Around the beginning of the year, the Trump administration created a “Remain in Mexico” policy that requires asylum seekers to wait outside the United States for an undetermined amount of time while courts process their applications. In some cases, that’s forced people to endure homophobic violence for months while the United States stalls.
It’s estimated that over 50,000 people fleeing persecution have been turned away, told to wait in Mexico — possibly forever — while the U.S. drags its feet on granting them protection.
When the policy was first established, officials said exceptions would be granted for “vulnerable” populations, but that doesn’t appear to have been true. Only about one percent of applicants are allowed to safely enter the U.S. while their cases are being considered.

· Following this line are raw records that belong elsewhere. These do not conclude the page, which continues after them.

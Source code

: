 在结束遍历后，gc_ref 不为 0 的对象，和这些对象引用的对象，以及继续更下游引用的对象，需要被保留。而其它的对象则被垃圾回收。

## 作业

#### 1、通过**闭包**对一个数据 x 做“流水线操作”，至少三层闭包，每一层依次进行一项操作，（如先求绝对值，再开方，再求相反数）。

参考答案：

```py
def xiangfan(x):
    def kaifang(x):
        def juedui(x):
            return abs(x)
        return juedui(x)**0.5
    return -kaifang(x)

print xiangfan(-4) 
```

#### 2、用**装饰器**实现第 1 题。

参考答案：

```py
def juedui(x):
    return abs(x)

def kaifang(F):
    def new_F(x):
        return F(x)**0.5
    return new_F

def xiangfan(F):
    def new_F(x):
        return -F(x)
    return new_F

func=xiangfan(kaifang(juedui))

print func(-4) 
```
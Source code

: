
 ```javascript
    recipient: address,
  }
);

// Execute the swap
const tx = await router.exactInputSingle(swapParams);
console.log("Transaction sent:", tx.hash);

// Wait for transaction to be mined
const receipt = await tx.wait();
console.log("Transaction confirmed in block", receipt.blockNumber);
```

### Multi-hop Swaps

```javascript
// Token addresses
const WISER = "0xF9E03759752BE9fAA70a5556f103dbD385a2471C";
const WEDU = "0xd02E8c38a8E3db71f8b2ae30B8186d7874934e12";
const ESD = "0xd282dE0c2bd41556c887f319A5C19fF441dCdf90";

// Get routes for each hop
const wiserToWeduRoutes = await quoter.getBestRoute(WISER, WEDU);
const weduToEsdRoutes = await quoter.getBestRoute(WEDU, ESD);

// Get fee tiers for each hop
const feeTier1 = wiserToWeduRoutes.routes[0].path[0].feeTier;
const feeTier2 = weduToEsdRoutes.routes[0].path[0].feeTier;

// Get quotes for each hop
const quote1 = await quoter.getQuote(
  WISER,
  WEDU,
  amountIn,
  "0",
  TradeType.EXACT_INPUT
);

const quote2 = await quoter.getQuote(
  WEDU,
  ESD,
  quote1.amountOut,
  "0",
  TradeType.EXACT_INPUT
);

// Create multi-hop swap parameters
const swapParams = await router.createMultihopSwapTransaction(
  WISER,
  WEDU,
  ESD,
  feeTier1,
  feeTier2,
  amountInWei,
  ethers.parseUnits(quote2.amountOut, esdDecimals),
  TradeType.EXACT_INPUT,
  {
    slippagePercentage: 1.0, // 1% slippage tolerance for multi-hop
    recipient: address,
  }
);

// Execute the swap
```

Castro’s gesture was largely symbolic but underscores the disregard that the Trump administration has for the safety of LGBTQ+ people. The asylum seekers escorted by Castro had attempted to flee persecution in Cuba, Guatemala, and Honduras, but the U.S. had already turned them away while their applications are pending. Forced to remain on the Mexico side of the border for months at a time, they reported homophobic violence and threats.
Those denied access often have difficulty securing work and a mailing address while they wait in legal limbo, and some of the refugees who accompanied Castro were hoping that they’d at least be placed in protective custody. Dany, a 22-year-old Cuban lesbian, told the Times, “Ten years in detention is better than a day here.”
But even if the asylum seekers had been put into custody, they still might have been at risk. At least nine people have died in Immigration and Customs Enforcement (ICE) facilities this year.
Castro, who formerly served as the Secretary of Housing and Urban Development under Obama before running for president, had harsh words for government officials turning away people in need. "I see a lot of desperate parents, a lot of desperate children, sick children,” he said. “It's a disaster. People should not live like this."
The candidate also spent time at a memorial to people who have died attempting to cross the river to safety. That includes Óscar Alberto Martínez Ramírez and his 23-month-old daughter, Valeria, who drowned in June as they tried to flee persecution.